(Stored items)
────────────────────

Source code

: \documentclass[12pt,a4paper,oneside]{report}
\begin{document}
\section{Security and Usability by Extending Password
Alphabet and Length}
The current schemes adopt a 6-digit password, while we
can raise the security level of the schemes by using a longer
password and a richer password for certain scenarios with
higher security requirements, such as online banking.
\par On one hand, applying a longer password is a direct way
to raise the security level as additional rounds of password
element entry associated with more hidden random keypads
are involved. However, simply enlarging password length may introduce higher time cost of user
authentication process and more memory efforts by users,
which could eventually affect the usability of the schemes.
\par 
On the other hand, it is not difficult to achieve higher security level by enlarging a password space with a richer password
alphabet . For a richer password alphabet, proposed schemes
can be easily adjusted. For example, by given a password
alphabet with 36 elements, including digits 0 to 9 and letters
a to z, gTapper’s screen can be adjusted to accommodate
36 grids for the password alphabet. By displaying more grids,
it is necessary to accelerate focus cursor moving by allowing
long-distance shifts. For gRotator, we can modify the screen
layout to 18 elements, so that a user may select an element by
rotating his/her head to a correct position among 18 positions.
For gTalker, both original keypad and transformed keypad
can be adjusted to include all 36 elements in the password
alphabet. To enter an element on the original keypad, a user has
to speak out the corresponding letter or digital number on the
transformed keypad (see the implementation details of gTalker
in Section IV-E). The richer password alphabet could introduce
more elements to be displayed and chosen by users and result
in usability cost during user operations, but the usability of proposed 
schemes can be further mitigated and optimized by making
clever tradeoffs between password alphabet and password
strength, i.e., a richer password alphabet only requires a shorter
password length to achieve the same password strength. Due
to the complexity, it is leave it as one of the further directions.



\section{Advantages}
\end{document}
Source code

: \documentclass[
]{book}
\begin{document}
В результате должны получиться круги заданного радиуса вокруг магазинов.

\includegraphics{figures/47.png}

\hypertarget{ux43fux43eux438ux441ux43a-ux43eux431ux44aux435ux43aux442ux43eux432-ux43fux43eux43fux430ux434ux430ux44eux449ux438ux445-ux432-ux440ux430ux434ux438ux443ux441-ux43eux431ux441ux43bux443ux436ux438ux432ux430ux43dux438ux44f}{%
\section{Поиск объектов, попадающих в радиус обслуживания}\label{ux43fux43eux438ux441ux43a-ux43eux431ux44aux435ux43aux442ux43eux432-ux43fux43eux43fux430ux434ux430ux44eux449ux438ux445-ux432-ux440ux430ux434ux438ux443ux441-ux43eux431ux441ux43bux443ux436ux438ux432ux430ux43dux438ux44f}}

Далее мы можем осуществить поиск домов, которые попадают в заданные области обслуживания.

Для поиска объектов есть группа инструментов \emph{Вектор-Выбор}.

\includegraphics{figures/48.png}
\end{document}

────────────────────

WHAT YOU NEED TO DO: Please write out, exactly as they appear above, only the lines in the stretch from the line with "element entry associated" through the line with "transformed keypad (see".

SOLUTION TO THE PROBLEM:
element entry associated with more hidden random keypads
are involved. However, simply enlarging password length may introduce higher time cost of user
authentication process and more memory efforts by users,
which could eventually affect the usability of the schemes.
\par 
On the other hand, it is not difficult to achieve higher security level by enlarging a password space with a richer password
alphabet . For a richer password alphabet, proposed schemes
can be easily adjusted. For example, by given a password
alphabet with 36 elements, including digits 0 to 9 and letters
a to z, gTapper’s screen can be adjusted to accommodate
36 grids for the password alphabet. By displaying more grids,
it is necessary to accelerate focus cursor moving by allowing
long-distance shifts. For gRotator, we can modify the screen
layout to 18 elements, so that a user may select an element by
rotating his/her head to a correct position among 18 positions.
For gTalker, both original keypad and transformed keypad
can be adjusted to include all 36 elements in the password
alphabet. To enter an element on the original keypad, a user has
to speak out the corresponding letter or digital number on the
transformed keypad (see the implementation details of gTalker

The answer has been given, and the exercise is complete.